━━━ INFORMATION SUPPLIED ━━━

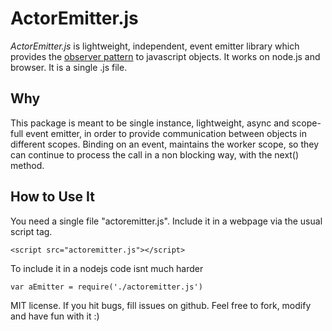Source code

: # ActorEmitter.js

_ActorEmitter.js_ is lightweight, independent, event emitter library which provides the
[observer pattern](http://en.wikipedia.org/wiki/Observer_pattern) to javascript objects.
It works on node.js and browser. It is a single .js file.

## Why

This package is meant to be single instance, lightweight, async and scope-full event emitter, in order to provide communication between objects in different scopes.
Binding on an event, maintains the worker scope, so they can continue to process the call in a non blocking way, with the next() method.

## How to Use It

You need a single file "actoremitter.js".
Include it in a webpage via the usual script tag.

    <script src="actoremitter.js"></script>

To include it in a nodejs code isnt much harder

    var aEmitter = require('./actoremitter.js')

MIT license.
If you hit bugs, fill issues on github.
Feel free to fork, modify and have fun with it :)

━━━

> _ABOUT THIS TASK_
Every line of the records above should be copied exactly, while the pictures are left behind.

> _TASK RESPONSE_
Source code

: # ActorEmitter.js

_ActorEmitter.js_ is lightweight, independent, event emitter library which provides the
[observer pattern](http://en.wikipedia.org/wiki/Observer_pattern) to javascript objects.
It works on node.js and browser. It is a single .js file.

## Why

This package is meant to be single instance, lightweight, async and scope-full event emitter, in order to provide communication between objects in different scopes.
Binding on an event, maintains the worker scope, so they can continue to process the call in a non blocking way, with the next() method.

## How to Use It

You need a single file "actoremitter.js".
Include it in a webpage via the usual script tag.

    <script src="actoremitter.js"></script>

To include it in a nodejs code isnt much harder

    var aEmitter = require('./actoremitter.js')

MIT license.
If you hit bugs, fill issues on github.
Feel free to fork, modify and have fun with it :)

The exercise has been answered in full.